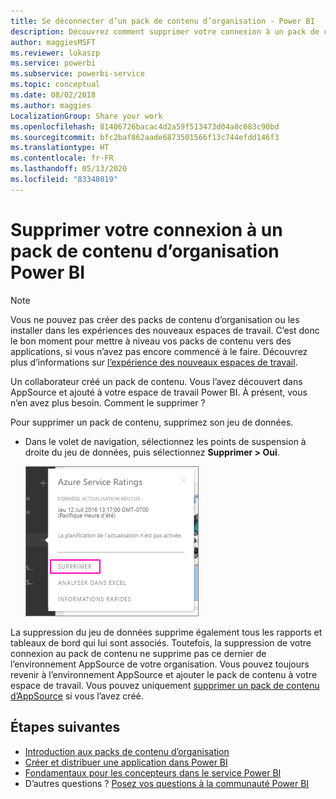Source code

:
 ```yaml
---
title: Se déconnecter d’un pack de contenu d’organisation - Power BI
description: Découvrez comment supprimer votre connexion à un pack de contenu d’organisation en supprimant le jeu de données associé dans Power BI.
author: maggiesMSFT
ms.reviewer: lukaszp
ms.service: powerbi
ms.subservice: powerbi-service
ms.topic: conceptual
ms.date: 08/02/2018
ms.author: maggies
LocalizationGroup: Share your work
ms.openlocfilehash: 81406726bacac4d2a59f513473d04a8c083c90bd
ms.sourcegitcommit: bfc2baf862aade6873501566f13c744efdd146f3
ms.translationtype: HT
ms.contentlocale: fr-FR
ms.lasthandoff: 05/13/2020
ms.locfileid: "83348019"
---
```

# <a name="remove-your-connection-to-a-power-bi-organizational-content-pack"></a>Supprimer votre connexion à un pack de contenu d’organisation Power BI

> [!NOTE]
> Vous ne pouvez pas créer des packs de contenu d’organisation ou les installer dans les expériences des nouveaux espaces de travail. C’est donc le bon moment pour mettre à niveau vos packs de contenu vers des applications, si vous n’avez pas encore commencé à le faire. Découvrez plus d’informations sur [l’expérience des nouveaux espaces de travail](service-create-the-new-workspaces.md).
> 

Un collaborateur créé un pack de contenu. Vous l’avez découvert dans AppSource et ajouté à votre espace de travail Power BI. À présent, vous n’en avez plus besoin.  Comment le supprimer ?

Pour supprimer un pack de contenu, supprimez son jeu de données.  

* Dans le volet de navigation, sélectionnez les points de suspension à droite du jeu de données, puis sélectionnez **Supprimer \> Oui**.  
  
  ![Supprimer le pack de contenu](media/service-organizational-content-pack-disconnect/power-bi-remove-organizational-content-pack-dataset.png)

La suppression du jeu de données supprime également tous les rapports et tableaux de bord qui lui sont associés. Toutefois, la suppression de votre connexion au pack de contenu ne supprime pas ce dernier de l’environnement AppSource de votre organisation.  Vous pouvez toujours revenir à l’environnement AppSource et ajouter le pack de contenu à votre espace de travail. Vous pouvez uniquement [supprimer un pack de contenu d’AppSource](service-organizational-content-pack-manage-update-delete.md) si vous l’avez créé.

## <a name="next-steps"></a>Étapes suivantes
* [Introduction aux packs de contenu d’organisation](service-organizational-content-pack-introduction.md) 
* [Créer et distribuer une application dans Power BI](service-create-distribute-apps.md) 
* [Fondamentaux pour les concepteurs dans le service Power BI](../fundamentals/service-basic-concepts.md)  
* D’autres questions ? [Posez vos questions à la communauté Power BI](https://community.powerbi.com/)

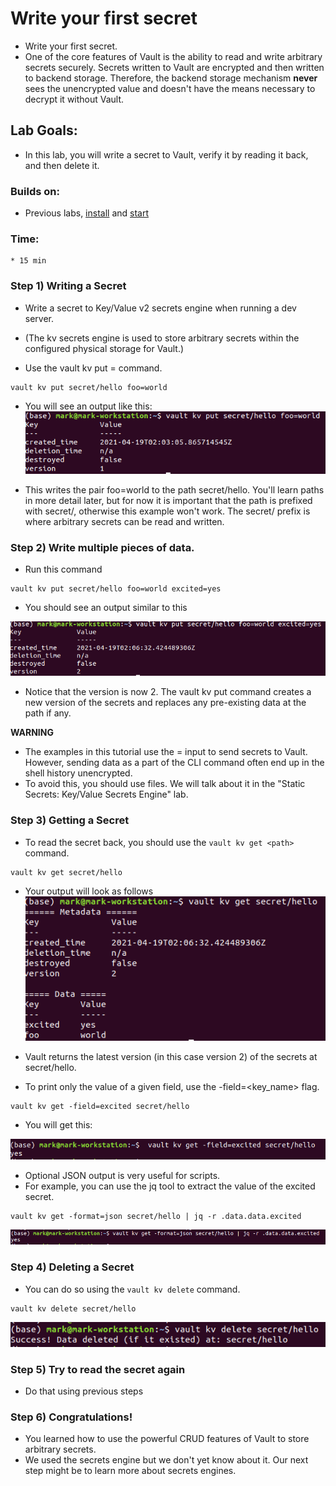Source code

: # Write your first secret

* Write your first secret.
* One of the core features of Vault is the ability to read and write arbitrary secrets securely. Secrets written to Vault are encrypted and then written to backend storage. Therefore, the backend storage mechanism **never** sees the unencrypted value and doesn't have the means necessary to decrypt it without Vault.

## Lab Goals:

* In this lab, you will write a secret to Vault, verify it by reading it back, and then delete it.

### Builds on:
* Previous labs, [install](../lab01) and [start](../lab02)

### Time:
    * 15 min

### Step 1) Writing a Secret

* Write a secret to Key/Value v2 secrets engine when running a dev server.
* (The kv secrets engine is used to store arbitrary secrets within the configured physical storage for Vault.)

* Use the vault kv put <path> <key>=<value> command.

```shell
vault kv put secret/hello foo=world

```

* You will see an output like this:
![](../artwork/write-secret.png)
  
* This writes the pair foo=world to the path secret/hello. You'll learn paths in more detail later, but for now it is important that the path is prefixed with secret/, otherwise this example won't work. The secret/ prefix is where arbitrary secrets can be read and written.

### Step 2) Write multiple pieces of data.

* Run this command

```shell
vault kv put secret/hello foo=world excited=yes
```

* You should see an output similar to this

![](../artwork/write-secret-2.png)

* Notice that the version is now 2. The vault kv put command creates a new version of the secrets and replaces any pre-existing data at the path if any.

**WARNING**

* The examples in this tutorial use the <key>=<value> input to send secrets to Vault. 
  However, sending data as a part of the CLI command often end up in the shell history unencrypted. 
* To avoid this, you should use files. 
  We will talk about it in the "Static Secrets: Key/Value Secrets Engine" lab.

### Step 3) Getting a Secret

* To read the secret back, you should use the `vault kv get <path>` command.

```shell
vault kv get secret/hello
```
* Your output will look as follows
![](../artwork/read-secret.png)
  
* Vault returns the latest version (in this case version 2) of the secrets at secret/hello.

* To print only the value of a given field, use the -field=<key_name> flag.

```shell
vault kv get -field=excited secret/hello
```
* You will get this:

![](../artwork/got-secret-2.png)

* Optional JSON output is very useful for scripts. 
* For example, you can use the jq tool to extract the value of the excited secret.

```shell
vault kv get -format=json secret/hello | jq -r .data.data.excited
```
![](../artwork/got-json.png)

### Step 4) Deleting a Secret

*  You can do so using the `vault kv delete` command.

```shell
vault kv delete secret/hello
```
![](../artwork/delete-secret.png)

### Step 5) Try to read the secret again

* Do that using previous steps

### Step 6) Congratulations!

* You learned how to use the powerful CRUD features of Vault to store arbitrary secrets.
* We used the secrets engine but we don't yet know about it. Our next step might be to
learn more about secrets engines.


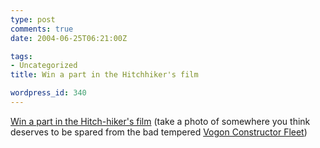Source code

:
 ```yaml
---
type: post
comments: true
date: 2004-06-25T06:21:00Z

tags:
- Uncategorized
title: Win a part in the Hitchhiker's film

wordpress_id: 340
---
```


[Win a part in the Hitch-hiker's film](http://www.bbc.co.uk/dna/h2g2/A2756577) (take a photo of somewhere you think deserves to be spared from the bad tempered [Vogon Constructor Fleet](http://en.wikipedia.org/wiki/Vogon))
========================
### TO DO:
Would you please reproduce verbatim the run of lines that opens the listing and ends with the line holding "Pour supprimer un", and only that run, leaving every picture out?

### ANSWER SECTION:
Source code

:
 ```yaml
---
title: Se déconnecter d’un pack de contenu d’organisation - Power BI
description: Découvrez comment supprimer votre connexion à un pack de contenu d’organisation en supprimant le jeu de données associé dans Power BI.
author: maggiesMSFT
ms.reviewer: lukaszp
ms.service: powerbi
ms.subservice: powerbi-service
ms.topic: conceptual
ms.date: 08/02/2018
ms.author: maggies
LocalizationGroup: Share your work
ms.openlocfilehash: 81406726bacac4d2a59f513473d04a8c083c90bd
ms.sourcegitcommit: bfc2baf862aade6873501566f13c744efdd146f3
ms.translationtype: HT
ms.contentlocale: fr-FR
ms.lasthandoff: 05/13/2020
ms.locfileid: "83348019"
---
```

# <a name="remove-your-connection-to-a-power-bi-organizational-content-pack"></a>Supprimer votre connexion à un pack de contenu d’organisation Power BI

> [!NOTE]
> Vous ne pouvez pas créer des packs de contenu d’organisation ou les installer dans les expériences des nouveaux espaces de travail. C’est donc le bon moment pour mettre à niveau vos packs de contenu vers des applications, si vous n’avez pas encore commencé à le faire. Découvrez plus d’informations sur [l’expérience des nouveaux espaces de travail](service-create-the-new-workspaces.md).
> 

Un collaborateur créé un pack de contenu. Vous l’avez découvert dans AppSource et ajouté à votre espace de travail Power BI. À présent, vous n’en avez plus besoin.  Comment le supprimer ?

Pour supprimer un pack de contenu, supprimez son jeu de données.  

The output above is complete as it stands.